> **What you should do**
Your transcription must include every record word for word and no pictures.

> **Data for this task**
---------------

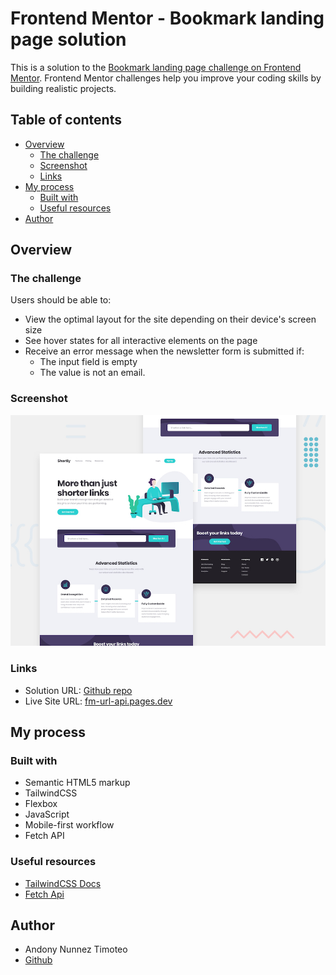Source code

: # Frontend Mentor - Bookmark landing page solution

This is a solution to the [Bookmark landing page challenge on Frontend Mentor](https://www.frontendmentor.io/challenges/bookmark-landing-page-5d0b588a9edda32581d29158). Frontend Mentor challenges help you improve your coding skills by building realistic projects.

## Table of contents

- [Overview](#overview)
  - [The challenge](#the-challenge)
  - [Screenshot](#screenshot)
  - [Links](#links)
- [My process](#my-process)
  - [Built with](#built-with)
  - [Useful resources](#useful-resources)
- [Author](#author)

## Overview

### The challenge

Users should be able to:

- View the optimal layout for the site depending on their device's screen size
- See hover states for all interactive elements on the page
- Receive an error message when the newsletter form is submitted if:
  - The input field is empty
  - The value is not an email.

### Screenshot

![Design preview for the Shortly URL shortening API coding challenge](./design/desktop-preview.jpg)

### Links

- Solution URL: [Github repo](https://github.com/andonynt/fm-URL-shortening-API)
- Live Site URL: [fm-url-api.pages.dev](https://fm-url-api.pages.dev/)

## My process

### Built with

- Semantic HTML5 markup
- TailwindCSS
- Flexbox
- JavaScript
- Mobile-first workflow
- Fetch API

### Useful resources

- [TailwindCSS Docs](https://tailwindcss.com/docs/installation)
- [Fetch Api](https://developer.mozilla.org/en-US/docs/Web/API/Fetch_API)

## Author

- Andony Nunnez Timoteo
- [Github](https://github.com/andonynt)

---------------

> **Your solution**
Source code

: # Frontend Mentor - Bookmark landing page solution

This is a solution to the [Bookmark landing page challenge on Frontend Mentor](https://www.frontendmentor.io/challenges/bookmark-landing-page-5d0b588a9edda32581d29158). Frontend Mentor challenges help you improve your coding skills by building realistic projects.

## Table of contents

- [Overview](#overview)
  - [The challenge](#the-challenge)
  - [Screenshot](#screenshot)
  - [Links](#links)
- [My process](#my-process)
  - [Built with](#built-with)
  - [Useful resources](#useful-resources)
- [Author](#author)

## Overview

### The challenge

Users should be able to:

- View the optimal layout for the site depending on their device's screen size
- See hover states for all interactive elements on the page
- Receive an error message when the newsletter form is submitted if:
  - The input field is empty
  - The value is not an email.

### Screenshot

![Design preview for the Shortly URL shortening API coding challenge](./design/desktop-preview.jpg)

### Links

- Solution URL: [Github repo](https://github.com/andonynt/fm-URL-shortening-API)
- Live Site URL: [fm-url-api.pages.dev](https://fm-url-api.pages.dev/)

## My process

### Built with

- Semantic HTML5 markup
- TailwindCSS
- Flexbox
- JavaScript
- Mobile-first workflow
- Fetch API

### Useful resources

- [TailwindCSS Docs](https://tailwindcss.com/docs/installation)
- [Fetch Api](https://developer.mozilla.org/en-US/docs/Web/API/Fetch_API)

## Author

- Andony Nunnez Timoteo
- [Github](https://github.com/andonynt)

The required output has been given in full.